## PROBLEM DESCRIPTION
Leaving out the images, reproduce every line of the data that follows exactly.

--- START ---

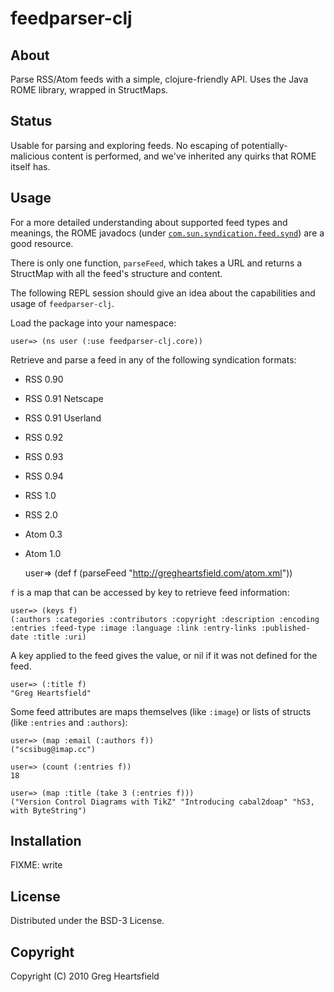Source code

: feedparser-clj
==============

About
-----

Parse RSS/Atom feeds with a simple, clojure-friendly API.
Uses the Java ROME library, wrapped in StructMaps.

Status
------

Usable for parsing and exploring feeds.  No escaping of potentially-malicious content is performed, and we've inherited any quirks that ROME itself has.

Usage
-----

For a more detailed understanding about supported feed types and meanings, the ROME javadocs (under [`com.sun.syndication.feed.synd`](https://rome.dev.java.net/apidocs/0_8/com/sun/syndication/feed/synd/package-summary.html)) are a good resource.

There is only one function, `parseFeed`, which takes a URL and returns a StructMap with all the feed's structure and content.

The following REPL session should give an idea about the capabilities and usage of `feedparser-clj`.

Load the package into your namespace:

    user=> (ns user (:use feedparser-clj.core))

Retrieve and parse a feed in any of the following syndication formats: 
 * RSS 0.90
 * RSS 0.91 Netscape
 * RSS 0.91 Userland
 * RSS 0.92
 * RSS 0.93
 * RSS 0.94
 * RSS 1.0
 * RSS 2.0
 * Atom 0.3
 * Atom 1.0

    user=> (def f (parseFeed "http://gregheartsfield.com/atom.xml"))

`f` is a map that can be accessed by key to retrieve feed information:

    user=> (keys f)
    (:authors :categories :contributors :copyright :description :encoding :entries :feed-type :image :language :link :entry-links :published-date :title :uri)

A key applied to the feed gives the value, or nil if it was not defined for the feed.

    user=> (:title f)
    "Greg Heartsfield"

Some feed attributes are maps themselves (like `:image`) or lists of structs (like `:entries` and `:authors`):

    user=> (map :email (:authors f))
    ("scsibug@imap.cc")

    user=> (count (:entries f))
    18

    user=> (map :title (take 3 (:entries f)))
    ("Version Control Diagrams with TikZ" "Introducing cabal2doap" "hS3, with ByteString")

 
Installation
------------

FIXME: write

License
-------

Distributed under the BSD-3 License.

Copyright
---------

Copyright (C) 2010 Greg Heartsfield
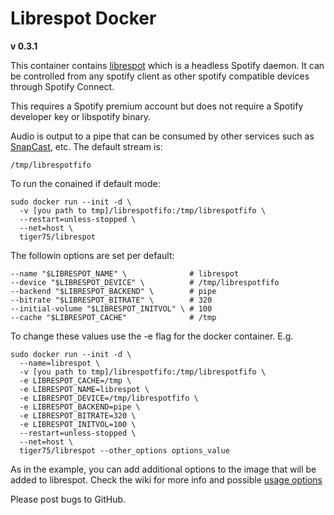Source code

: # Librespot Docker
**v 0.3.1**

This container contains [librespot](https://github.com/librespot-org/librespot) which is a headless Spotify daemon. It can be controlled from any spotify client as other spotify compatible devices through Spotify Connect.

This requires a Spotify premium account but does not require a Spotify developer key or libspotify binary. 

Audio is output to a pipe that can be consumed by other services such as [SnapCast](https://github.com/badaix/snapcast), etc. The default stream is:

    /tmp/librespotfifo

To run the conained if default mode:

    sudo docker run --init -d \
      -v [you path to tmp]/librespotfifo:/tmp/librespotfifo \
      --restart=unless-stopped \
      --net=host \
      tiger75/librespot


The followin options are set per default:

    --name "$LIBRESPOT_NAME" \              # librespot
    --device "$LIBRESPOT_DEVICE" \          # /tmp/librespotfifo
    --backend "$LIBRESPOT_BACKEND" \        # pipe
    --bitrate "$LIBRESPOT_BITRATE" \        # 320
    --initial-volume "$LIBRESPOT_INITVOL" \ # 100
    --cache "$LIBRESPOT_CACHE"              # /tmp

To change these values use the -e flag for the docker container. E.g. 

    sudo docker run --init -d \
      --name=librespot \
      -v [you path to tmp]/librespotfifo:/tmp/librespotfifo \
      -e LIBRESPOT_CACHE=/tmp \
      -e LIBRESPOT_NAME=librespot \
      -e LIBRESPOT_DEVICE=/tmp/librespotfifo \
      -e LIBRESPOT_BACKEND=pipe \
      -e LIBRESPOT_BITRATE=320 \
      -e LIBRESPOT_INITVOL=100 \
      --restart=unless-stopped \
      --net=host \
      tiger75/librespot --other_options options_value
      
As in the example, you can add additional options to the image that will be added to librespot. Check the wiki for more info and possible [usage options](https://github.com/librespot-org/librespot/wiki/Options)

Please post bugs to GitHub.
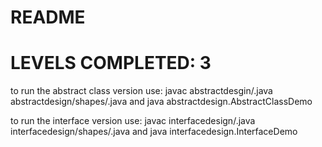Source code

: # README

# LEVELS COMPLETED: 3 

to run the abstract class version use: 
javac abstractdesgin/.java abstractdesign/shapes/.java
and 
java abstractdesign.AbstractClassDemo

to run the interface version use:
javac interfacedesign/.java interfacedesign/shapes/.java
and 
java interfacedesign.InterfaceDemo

--- END ---

## SOLUTION
Source code

: feedparser-clj
==============

About
-----

Parse RSS/Atom feeds with a simple, clojure-friendly API.
Uses the Java ROME library, wrapped in StructMaps.

Status
------

Usable for parsing and exploring feeds.  No escaping of potentially-malicious content is performed, and we've inherited any quirks that ROME itself has.

Usage
-----

For a more detailed understanding about supported feed types and meanings, the ROME javadocs (under [`com.sun.syndication.feed.synd`](https://rome.dev.java.net/apidocs/0_8/com/sun/syndication/feed/synd/package-summary.html)) are a good resource.

There is only one function, `parseFeed`, which takes a URL and returns a StructMap with all the feed's structure and content.

The following REPL session should give an idea about the capabilities and usage of `feedparser-clj`.

Load the package into your namespace:

    user=> (ns user (:use feedparser-clj.core))

Retrieve and parse a feed in any of the following syndication formats: 
 * RSS 0.90
 * RSS 0.91 Netscape
 * RSS 0.91 Userland
 * RSS 0.92
 * RSS 0.93
 * RSS 0.94
 * RSS 1.0
 * RSS 2.0
 * Atom 0.3
 * Atom 1.0

    user=> (def f (parseFeed "http://gregheartsfield.com/atom.xml"))

`f` is a map that can be accessed by key to retrieve feed information:

    user=> (keys f)
    (:authors :categories :contributors :copyright :description :encoding :entries :feed-type :image :language :link :entry-links :published-date :title :uri)

A key applied to the feed gives the value, or nil if it was not defined for the feed.

    user=> (:title f)
    "Greg Heartsfield"

Some feed attributes are maps themselves (like `:image`) or lists of structs (like `:entries` and `:authors`):

    user=> (map :email (:authors f))
    ("scsibug@imap.cc")

    user=> (count (:entries f))
    18

    user=> (map :title (take 3 (:entries f)))
    ("Version Control Diagrams with TikZ" "Introducing cabal2doap" "hS3, with ByteString")

 
Installation
------------

FIXME: write

License
-------

Distributed under the BSD-3 License.

Copyright
---------

Copyright (C) 2010 Greg Heartsfield
Source code

: # Librespot Docker
**v 0.3.1**

This container contains [librespot](https://github.com/librespot-org/librespot) which is a headless Spotify daemon. It can be controlled from any spotify client as other spotify compatible devices through Spotify Connect.

This requires a Spotify premium account but does not require a Spotify developer key or libspotify binary. 

Audio is output to a pipe that can be consumed by other services such as [SnapCast](https://github.com/badaix/snapcast), etc. The default stream is:

    /tmp/librespotfifo

To run the conained if default mode:

    sudo docker run --init -d \
      -v [you path to tmp]/librespotfifo:/tmp/librespotfifo \
      --restart=unless-stopped \
      --net=host \
      tiger75/librespot


The followin options are set per default:

    --name "$LIBRESPOT_NAME" \              # librespot
    --device "$LIBRESPOT_DEVICE" \          # /tmp/librespotfifo
    --backend "$LIBRESPOT_BACKEND" \        # pipe
    --bitrate "$LIBRESPOT_BITRATE" \        # 320
    --initial-volume "$LIBRESPOT_INITVOL" \ # 100
    --cache "$LIBRESPOT_CACHE"              # /tmp

To change these values use the -e flag for the docker container. E.g. 

    sudo docker run --init -d \
      --name=librespot \
      -v [you path to tmp]/librespotfifo:/tmp/librespotfifo \
      -e LIBRESPOT_CACHE=/tmp \
      -e LIBRESPOT_NAME=librespot \
      -e LIBRESPOT_DEVICE=/tmp/librespotfifo \
      -e LIBRESPOT_BACKEND=pipe \
      -e LIBRESPOT_BITRATE=320 \
      -e LIBRESPOT_INITVOL=100 \
      --restart=unless-stopped \
      --net=host \
      tiger75/librespot --other_options options_value
      
As in the example, you can add additional options to the image that will be added to librespot. Check the wiki for more info and possible [usage options](https://github.com/librespot-org/librespot/wiki/Options)

Please post bugs to GitHub.
Source code

: # README

# LEVELS COMPLETED: 3 

to run the abstract class version use: 
javac abstractdesgin/.java abstractdesign/shapes/.java
and 
java abstractdesign.AbstractClassDemo

to run the interface version use:
javac interfacedesign/.java interfacedesign/shapes/.java
and 
java interfacedesign.InterfaceDemo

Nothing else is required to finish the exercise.